Bioware's latest is one of the most egregiously unfinished and broken launches in many years, but these games often get free pass - for now

Anthem is a broken world. Left unfinished by its creators, it bears the marks and scars of the processes they used to build it, its dramatic landscapes abruptly interrupted by technical monstrosities. Its occupants are a hardy but dwindling bunch who gamely struggle against the chaos created when the world's creators halted their task too early.

God, I love a good meta-narrative.

Look, Anthem is broken as hell. There's little point in prosecuting the case for the game being released unfinished; that's documented extensively and exhaustively in articles, blogs, forum threads and YouTube videos.

It's far from uncommon for games to launch with bugs and "quirks", but Anthem is genuinely an egregious case. It's not just odd quirks, scripting problems or minor frustrations -- from serious technical flaws leading to crashes and needlessly dropped network connections, through to a baffling and immensely frustrating set of decisions around the game's UI, including some that result in actual gameplay often being several interminably long loading screens away, Anthem is in a disastrous state.

"Online games are entirely reliant on mugs like me being willing to part with cash for an unfinished game, then come back later in the hope that it's decent now -- and if so, hey, all's forgiven"

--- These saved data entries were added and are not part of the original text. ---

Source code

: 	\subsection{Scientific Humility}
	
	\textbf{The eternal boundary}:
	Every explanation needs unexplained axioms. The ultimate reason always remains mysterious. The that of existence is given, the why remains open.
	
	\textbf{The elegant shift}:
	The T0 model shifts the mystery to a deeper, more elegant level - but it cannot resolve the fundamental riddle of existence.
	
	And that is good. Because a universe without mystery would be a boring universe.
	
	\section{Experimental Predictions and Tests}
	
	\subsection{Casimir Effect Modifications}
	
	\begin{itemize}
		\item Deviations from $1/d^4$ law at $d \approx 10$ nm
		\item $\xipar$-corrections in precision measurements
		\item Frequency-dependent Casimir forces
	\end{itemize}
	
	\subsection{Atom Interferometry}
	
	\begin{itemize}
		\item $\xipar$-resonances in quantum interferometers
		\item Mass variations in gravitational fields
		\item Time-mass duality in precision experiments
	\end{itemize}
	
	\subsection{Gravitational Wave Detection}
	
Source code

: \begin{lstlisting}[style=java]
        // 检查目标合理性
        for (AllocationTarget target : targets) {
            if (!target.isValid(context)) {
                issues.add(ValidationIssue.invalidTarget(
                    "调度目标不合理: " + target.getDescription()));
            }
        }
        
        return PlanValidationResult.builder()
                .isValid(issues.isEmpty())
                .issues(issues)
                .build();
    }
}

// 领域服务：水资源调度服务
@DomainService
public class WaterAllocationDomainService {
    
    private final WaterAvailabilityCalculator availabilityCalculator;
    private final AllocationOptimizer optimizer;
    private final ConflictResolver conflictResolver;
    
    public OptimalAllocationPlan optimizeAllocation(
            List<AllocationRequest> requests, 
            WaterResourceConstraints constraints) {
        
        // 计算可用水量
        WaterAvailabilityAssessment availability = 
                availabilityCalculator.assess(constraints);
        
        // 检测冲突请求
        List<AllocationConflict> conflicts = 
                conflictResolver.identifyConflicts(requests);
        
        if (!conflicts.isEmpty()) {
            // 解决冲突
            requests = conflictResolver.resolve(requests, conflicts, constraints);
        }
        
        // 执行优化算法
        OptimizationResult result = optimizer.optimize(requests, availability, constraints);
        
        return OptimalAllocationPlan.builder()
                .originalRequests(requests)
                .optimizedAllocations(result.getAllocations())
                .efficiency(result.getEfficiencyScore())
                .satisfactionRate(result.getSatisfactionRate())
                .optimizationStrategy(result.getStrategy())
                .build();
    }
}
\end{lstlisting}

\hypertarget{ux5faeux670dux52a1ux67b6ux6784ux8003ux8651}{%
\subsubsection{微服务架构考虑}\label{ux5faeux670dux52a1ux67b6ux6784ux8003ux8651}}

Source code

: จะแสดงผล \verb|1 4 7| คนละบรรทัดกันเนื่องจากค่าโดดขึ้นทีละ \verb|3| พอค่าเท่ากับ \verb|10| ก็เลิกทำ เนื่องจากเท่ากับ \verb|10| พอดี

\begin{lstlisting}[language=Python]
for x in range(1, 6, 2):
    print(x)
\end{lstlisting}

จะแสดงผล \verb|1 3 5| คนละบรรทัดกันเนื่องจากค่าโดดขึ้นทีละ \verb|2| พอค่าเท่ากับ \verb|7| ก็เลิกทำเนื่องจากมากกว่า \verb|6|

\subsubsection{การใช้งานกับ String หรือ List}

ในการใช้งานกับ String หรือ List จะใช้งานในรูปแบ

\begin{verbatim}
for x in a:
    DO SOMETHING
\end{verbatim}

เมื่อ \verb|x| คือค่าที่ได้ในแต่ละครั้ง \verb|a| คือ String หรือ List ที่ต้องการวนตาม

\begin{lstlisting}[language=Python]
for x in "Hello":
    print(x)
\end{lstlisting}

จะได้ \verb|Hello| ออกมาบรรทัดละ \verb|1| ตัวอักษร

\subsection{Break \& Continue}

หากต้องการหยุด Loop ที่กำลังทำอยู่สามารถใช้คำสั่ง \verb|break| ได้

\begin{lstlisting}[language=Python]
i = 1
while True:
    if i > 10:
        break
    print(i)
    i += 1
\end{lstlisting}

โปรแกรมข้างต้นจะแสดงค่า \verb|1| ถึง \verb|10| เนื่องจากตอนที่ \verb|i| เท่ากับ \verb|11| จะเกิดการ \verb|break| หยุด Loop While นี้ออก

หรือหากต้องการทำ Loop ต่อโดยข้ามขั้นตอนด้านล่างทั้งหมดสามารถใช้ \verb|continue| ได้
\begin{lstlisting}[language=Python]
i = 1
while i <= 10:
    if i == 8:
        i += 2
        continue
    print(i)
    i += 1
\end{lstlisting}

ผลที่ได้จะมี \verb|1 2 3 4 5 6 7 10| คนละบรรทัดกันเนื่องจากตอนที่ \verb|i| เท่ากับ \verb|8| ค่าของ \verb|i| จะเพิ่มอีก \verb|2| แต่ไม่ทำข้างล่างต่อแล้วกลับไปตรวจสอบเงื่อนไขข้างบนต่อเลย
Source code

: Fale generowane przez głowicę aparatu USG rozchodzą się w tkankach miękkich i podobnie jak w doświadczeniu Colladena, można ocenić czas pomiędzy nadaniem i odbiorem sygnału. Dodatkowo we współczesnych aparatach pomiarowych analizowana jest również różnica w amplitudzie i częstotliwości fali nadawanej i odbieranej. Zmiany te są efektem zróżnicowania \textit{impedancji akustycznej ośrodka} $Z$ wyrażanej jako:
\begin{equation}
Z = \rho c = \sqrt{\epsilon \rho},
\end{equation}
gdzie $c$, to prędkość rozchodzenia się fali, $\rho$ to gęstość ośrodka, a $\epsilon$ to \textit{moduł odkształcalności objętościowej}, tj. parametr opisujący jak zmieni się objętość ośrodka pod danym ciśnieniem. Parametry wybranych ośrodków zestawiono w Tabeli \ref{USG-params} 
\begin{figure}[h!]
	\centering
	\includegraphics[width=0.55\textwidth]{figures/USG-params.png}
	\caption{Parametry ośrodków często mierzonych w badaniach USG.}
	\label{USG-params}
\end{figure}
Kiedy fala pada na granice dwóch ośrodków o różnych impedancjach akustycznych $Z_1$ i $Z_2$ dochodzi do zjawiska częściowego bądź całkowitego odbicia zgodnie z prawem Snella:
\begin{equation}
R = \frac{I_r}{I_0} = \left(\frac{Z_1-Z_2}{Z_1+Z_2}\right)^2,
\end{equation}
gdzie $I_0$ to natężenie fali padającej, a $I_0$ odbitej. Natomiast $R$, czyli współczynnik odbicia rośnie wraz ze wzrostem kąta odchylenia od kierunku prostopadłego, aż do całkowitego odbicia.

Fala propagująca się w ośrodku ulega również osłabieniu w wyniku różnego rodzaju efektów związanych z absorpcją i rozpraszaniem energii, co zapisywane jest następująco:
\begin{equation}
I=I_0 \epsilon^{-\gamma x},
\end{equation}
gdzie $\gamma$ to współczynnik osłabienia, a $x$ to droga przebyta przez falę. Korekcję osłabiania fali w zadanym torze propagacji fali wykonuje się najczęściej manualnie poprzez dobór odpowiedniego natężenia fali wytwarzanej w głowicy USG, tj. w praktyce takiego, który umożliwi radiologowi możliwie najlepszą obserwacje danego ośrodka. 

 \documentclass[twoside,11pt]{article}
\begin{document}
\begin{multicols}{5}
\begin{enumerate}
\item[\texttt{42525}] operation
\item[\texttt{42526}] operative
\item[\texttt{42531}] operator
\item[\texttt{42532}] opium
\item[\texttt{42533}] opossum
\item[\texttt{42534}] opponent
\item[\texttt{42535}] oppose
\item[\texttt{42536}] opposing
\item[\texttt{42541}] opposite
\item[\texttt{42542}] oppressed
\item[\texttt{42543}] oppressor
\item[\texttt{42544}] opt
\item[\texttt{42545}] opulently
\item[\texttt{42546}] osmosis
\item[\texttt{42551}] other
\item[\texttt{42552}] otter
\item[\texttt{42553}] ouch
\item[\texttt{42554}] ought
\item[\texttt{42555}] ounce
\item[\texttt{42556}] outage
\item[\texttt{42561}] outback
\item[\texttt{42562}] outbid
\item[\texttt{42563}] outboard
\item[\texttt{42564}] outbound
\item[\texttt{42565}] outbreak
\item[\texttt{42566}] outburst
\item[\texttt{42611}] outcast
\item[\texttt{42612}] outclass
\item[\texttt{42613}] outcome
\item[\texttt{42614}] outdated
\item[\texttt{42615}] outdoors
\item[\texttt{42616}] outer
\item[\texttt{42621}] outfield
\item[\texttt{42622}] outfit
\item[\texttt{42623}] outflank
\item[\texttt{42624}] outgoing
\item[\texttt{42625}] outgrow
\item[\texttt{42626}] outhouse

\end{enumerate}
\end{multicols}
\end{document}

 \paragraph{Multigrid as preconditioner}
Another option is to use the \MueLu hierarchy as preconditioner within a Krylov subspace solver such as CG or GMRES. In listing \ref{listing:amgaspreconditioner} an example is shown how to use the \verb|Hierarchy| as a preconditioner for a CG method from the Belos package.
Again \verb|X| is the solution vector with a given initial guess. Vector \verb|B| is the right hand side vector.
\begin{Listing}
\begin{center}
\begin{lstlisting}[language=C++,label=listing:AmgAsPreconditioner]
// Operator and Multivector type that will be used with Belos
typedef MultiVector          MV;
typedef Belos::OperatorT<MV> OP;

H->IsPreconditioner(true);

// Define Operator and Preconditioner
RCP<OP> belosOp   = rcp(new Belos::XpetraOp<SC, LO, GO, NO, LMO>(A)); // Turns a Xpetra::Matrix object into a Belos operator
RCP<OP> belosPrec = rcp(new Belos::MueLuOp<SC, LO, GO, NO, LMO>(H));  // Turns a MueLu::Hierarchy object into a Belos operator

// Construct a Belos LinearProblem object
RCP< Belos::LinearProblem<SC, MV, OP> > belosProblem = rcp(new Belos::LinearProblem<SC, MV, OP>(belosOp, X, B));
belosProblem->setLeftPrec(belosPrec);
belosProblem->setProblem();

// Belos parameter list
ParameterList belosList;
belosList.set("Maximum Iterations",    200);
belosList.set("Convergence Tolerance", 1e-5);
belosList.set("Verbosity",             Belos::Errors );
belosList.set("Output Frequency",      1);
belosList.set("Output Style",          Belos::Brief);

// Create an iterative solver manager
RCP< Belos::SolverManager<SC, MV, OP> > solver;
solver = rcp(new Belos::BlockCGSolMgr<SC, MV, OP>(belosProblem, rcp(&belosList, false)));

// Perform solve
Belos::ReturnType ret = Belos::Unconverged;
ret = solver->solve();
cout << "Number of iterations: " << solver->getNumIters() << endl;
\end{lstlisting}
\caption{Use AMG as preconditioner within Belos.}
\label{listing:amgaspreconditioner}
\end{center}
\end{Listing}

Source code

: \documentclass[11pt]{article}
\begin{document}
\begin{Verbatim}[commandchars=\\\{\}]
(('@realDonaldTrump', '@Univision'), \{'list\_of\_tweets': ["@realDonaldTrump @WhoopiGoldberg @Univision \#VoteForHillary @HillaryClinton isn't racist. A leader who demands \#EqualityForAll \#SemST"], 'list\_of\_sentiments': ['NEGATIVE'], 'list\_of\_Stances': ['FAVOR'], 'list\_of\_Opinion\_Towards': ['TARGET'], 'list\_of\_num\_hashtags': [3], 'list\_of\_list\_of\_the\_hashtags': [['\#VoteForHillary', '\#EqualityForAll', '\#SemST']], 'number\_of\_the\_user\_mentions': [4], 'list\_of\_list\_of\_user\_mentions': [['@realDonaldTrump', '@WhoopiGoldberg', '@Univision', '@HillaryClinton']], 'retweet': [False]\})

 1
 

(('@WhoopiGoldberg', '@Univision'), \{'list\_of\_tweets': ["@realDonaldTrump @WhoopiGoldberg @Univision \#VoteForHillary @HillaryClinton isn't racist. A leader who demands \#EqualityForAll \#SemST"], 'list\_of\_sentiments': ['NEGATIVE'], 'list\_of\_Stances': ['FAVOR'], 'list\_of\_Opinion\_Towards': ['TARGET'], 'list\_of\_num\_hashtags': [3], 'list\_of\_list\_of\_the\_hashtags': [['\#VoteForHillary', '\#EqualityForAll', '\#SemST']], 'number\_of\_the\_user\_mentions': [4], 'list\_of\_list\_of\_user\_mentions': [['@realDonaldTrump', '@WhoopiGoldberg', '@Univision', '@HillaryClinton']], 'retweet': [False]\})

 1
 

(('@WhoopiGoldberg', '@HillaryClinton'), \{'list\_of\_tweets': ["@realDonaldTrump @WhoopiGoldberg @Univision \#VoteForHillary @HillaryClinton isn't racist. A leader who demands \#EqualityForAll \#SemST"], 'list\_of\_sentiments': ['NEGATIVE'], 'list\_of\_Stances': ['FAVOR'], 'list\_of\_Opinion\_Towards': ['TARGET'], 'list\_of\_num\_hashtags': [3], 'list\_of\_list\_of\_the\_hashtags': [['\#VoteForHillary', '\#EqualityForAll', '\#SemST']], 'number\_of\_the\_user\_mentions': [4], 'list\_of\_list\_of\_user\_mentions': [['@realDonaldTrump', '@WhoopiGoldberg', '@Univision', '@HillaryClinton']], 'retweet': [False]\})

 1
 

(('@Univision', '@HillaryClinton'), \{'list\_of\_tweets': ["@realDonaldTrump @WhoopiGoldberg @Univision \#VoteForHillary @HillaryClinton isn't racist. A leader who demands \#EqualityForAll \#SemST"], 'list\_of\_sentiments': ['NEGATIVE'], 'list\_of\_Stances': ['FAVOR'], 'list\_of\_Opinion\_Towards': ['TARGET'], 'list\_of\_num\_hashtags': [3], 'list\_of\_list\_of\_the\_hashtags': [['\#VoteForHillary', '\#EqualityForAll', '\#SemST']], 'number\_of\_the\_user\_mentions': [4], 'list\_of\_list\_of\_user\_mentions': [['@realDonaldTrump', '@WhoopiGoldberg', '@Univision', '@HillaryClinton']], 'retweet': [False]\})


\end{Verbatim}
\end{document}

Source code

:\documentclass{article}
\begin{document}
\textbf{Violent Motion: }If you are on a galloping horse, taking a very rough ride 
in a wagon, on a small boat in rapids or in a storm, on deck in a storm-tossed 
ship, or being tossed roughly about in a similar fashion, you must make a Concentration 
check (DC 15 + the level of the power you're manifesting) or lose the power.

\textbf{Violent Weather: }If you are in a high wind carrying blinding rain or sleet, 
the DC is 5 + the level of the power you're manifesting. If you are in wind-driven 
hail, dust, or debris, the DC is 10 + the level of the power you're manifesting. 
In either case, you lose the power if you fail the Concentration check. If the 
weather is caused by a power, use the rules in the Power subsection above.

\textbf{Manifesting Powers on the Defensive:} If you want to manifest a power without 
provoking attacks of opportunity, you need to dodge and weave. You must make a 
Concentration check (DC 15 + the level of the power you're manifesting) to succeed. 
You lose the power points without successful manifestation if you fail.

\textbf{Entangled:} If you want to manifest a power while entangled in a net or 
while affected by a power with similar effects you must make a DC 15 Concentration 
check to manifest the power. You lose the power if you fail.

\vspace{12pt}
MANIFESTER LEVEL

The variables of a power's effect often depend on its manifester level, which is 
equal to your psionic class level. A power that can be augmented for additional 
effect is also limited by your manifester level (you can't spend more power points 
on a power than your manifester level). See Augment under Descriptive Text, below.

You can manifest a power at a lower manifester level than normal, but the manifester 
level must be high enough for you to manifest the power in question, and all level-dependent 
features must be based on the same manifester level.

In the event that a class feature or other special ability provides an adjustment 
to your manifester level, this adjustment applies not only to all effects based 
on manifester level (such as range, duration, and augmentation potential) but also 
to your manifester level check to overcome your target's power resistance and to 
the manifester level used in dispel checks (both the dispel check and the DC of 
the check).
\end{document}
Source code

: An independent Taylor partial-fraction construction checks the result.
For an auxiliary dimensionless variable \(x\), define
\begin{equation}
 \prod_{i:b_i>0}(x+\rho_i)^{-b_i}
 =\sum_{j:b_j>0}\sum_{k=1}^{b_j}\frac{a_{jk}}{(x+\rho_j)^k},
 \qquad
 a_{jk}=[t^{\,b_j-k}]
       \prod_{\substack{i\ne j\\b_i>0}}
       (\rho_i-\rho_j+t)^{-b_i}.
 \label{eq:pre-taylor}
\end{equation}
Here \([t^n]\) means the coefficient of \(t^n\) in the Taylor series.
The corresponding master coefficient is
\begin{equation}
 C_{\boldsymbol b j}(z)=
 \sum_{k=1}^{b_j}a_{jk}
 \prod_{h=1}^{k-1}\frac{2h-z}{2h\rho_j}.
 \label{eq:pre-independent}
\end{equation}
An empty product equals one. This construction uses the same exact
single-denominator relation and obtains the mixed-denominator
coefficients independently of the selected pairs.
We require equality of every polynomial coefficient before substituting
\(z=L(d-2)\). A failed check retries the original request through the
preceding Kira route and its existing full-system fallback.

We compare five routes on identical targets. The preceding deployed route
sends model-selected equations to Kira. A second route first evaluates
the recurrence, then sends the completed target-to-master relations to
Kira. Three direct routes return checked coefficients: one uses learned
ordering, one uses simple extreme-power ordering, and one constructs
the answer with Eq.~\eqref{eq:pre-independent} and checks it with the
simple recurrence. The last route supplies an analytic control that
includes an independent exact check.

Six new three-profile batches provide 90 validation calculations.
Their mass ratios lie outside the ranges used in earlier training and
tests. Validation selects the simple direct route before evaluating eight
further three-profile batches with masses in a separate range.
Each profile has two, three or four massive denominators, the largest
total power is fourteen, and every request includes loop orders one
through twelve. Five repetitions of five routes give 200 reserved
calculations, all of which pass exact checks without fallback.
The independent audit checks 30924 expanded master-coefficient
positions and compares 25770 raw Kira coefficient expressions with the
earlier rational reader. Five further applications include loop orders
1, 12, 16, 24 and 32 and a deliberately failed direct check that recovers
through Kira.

It's so bad on PS4 in particular that Sony also has questions to answer; its technical testing processes aren't meant to ensure that games are good, but they're meant to ensure that they work and can't damage people's consoles, something which Anthem seems to be quite capable of doing in some cases. Perhaps Anthem passed those tests -- in which case the tests are clearly insufficient and in need of revision -- or perhaps it didn't; I'm sure it's commercially difficult to tell a company like EA that its much-vaunted and expensively marketed launch date can't be met because its software sucks, but it would have been the right thing to do.

We can all argue until the cows come home about the merits of walled gardens and gatekeepers, but if we are going to have gatekeepers, shouldn't they at least do a decent job of keeping the gate?

This isn't to say that Anthem is a bad game; it is a broken and unfinished game, but if anything it is rendered all the more frustrating by the fact that its technical failings mar or block off the experience of a hugely promising game and a fascinating world. Reviews have not been kind to Anthem, which is fair enough -- a reviewer's task is to assess what exists in the here and now, rather than musing over foundations and thinking about how the house might look when it's finished
-- but we all know that these big online titles develop and blossom as they go along.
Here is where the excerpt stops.